Working data:
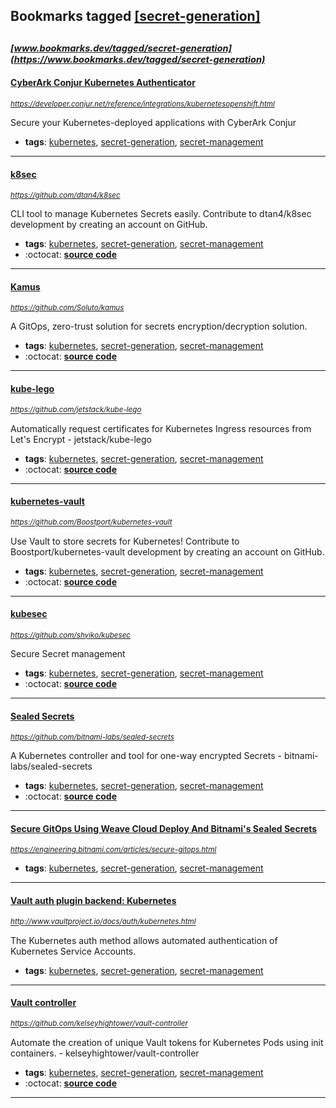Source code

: ## Bookmarks tagged [[secret-generation]](https://www.bookmarks.dev?q=[secret-generation])

_<sup><sup>[www.bookmarks.dev/tagged/secret-generation](https://www.bookmarks.dev/tagged/secret-generation)</sup></sup>_
---
#### [CyberArk Conjur Kubernetes Authenticator](https://developer.conjur.net/reference/integrations/kubernetesopenshift.html)
_<sup>https://developer.conjur.net/reference/integrations/kubernetesopenshift.html</sup>_

Secure your Kubernetes-deployed applications with CyberArk Conjur
* **tags**: [kubernetes](../tagged/kubernetes.md), [secret-generation](../tagged/secret-generation.md), [secret-management](../tagged/secret-management.md)
---
#### [k8sec](https://github.com/dtan4/k8sec)
_<sup>https://github.com/dtan4/k8sec</sup>_

CLI tool to manage Kubernetes Secrets easily. Contribute to dtan4/k8sec development by creating an account on GitHub.
* **tags**: [kubernetes](../tagged/kubernetes.md), [secret-generation](../tagged/secret-generation.md), [secret-management](../tagged/secret-management.md)
* :octocat: **[source code](https://github.com/dtan4/k8sec)**
---
#### [Kamus](https://github.com/Soluto/kamus)
_<sup>https://github.com/Soluto/kamus</sup>_

A GitOps, zero-trust solution for secrets encryption/decryption solution.
* **tags**: [kubernetes](../tagged/kubernetes.md), [secret-generation](../tagged/secret-generation.md), [secret-management](../tagged/secret-management.md)
* :octocat: **[source code](https://github.com/Soluto/kamus)**
---
#### [kube-lego](https://github.com/jetstack/kube-lego)
_<sup>https://github.com/jetstack/kube-lego</sup>_

Automatically request certificates for Kubernetes Ingress resources from Let's Encrypt - jetstack/kube-lego
* **tags**: [kubernetes](../tagged/kubernetes.md), [secret-generation](../tagged/secret-generation.md), [secret-management](../tagged/secret-management.md)
* :octocat: **[source code](https://github.com/jetstack/kube-lego)**
---
#### [kubernetes-vault](https://github.com/Boostport/kubernetes-vault)
_<sup>https://github.com/Boostport/kubernetes-vault</sup>_

Use Vault to store secrets for Kubernetes! Contribute to Boostport/kubernetes-vault development by creating an account on GitHub.
* **tags**: [kubernetes](../tagged/kubernetes.md), [secret-generation](../tagged/secret-generation.md), [secret-management](../tagged/secret-management.md)
* :octocat: **[source code](https://github.com/Boostport/kubernetes-vault)**
---
#### [kubesec](https://github.com/shyiko/kubesec)
_<sup>https://github.com/shyiko/kubesec</sup>_

Secure Secret management
* **tags**: [kubernetes](../tagged/kubernetes.md), [secret-generation](../tagged/secret-generation.md), [secret-management](../tagged/secret-management.md)
* :octocat: **[source code](https://github.com/shyiko/kubesec)**
---
#### [Sealed Secrets](https://github.com/bitnami-labs/sealed-secrets)
_<sup>https://github.com/bitnami-labs/sealed-secrets</sup>_

A Kubernetes controller and tool for one-way encrypted Secrets - bitnami-labs/sealed-secrets
* **tags**: [kubernetes](../tagged/kubernetes.md), [secret-generation](../tagged/secret-generation.md), [secret-management](../tagged/secret-management.md)
* :octocat: **[source code](https://github.com/bitnami-labs/sealed-secrets)**
---
#### [Secure GitOps Using Weave Cloud Deploy And Bitnami's Sealed Secrets](https://engineering.bitnami.com/articles/secure-gitops.html)
_<sup>https://engineering.bitnami.com/articles/secure-gitops.html</sup>_

* **tags**: [kubernetes](../tagged/kubernetes.md), [secret-generation](../tagged/secret-generation.md), [secret-management](../tagged/secret-management.md)
---
#### [Vault auth plugin backend: Kubernetes](http://www.vaultproject.io/docs/auth/kubernetes.html)
_<sup>http://www.vaultproject.io/docs/auth/kubernetes.html</sup>_

The Kubernetes auth method allows automated authentication of Kubernetes Service Accounts.
* **tags**: [kubernetes](../tagged/kubernetes.md), [secret-generation](../tagged/secret-generation.md), [secret-management](../tagged/secret-management.md)
---
#### [Vault controller](https://github.com/kelseyhightower/vault-controller)
_<sup>https://github.com/kelseyhightower/vault-controller</sup>_

Automate the creation of unique Vault tokens for Kubernetes Pods using init containers. - kelseyhightower/vault-controller
* **tags**: [kubernetes](../tagged/kubernetes.md), [secret-generation](../tagged/secret-generation.md), [secret-management](../tagged/secret-management.md)
* :octocat: **[source code](https://github.com/kelseyhightower/vault-controller)**
---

Instructions to follow:
If a line in the listing has "octocat" in it, report that line.

Response to this task:
* :octocat: **[source code](https://github.com/dtan4/k8sec)**
* :octocat: **[source code](https://github.com/Soluto/kamus)**
* :octocat: **[source code](https://github.com/jetstack/kube-lego)**
* :octocat: **[source code](https://github.com/Boostport/kubernetes-vault)**
* :octocat: **[source code](https://github.com/shyiko/kubesec)**
* :octocat: **[source code](https://github.com/bitnami-labs/sealed-secrets)**
* :octocat: **[source code](https://github.com/kelseyhightower/vault-controller)**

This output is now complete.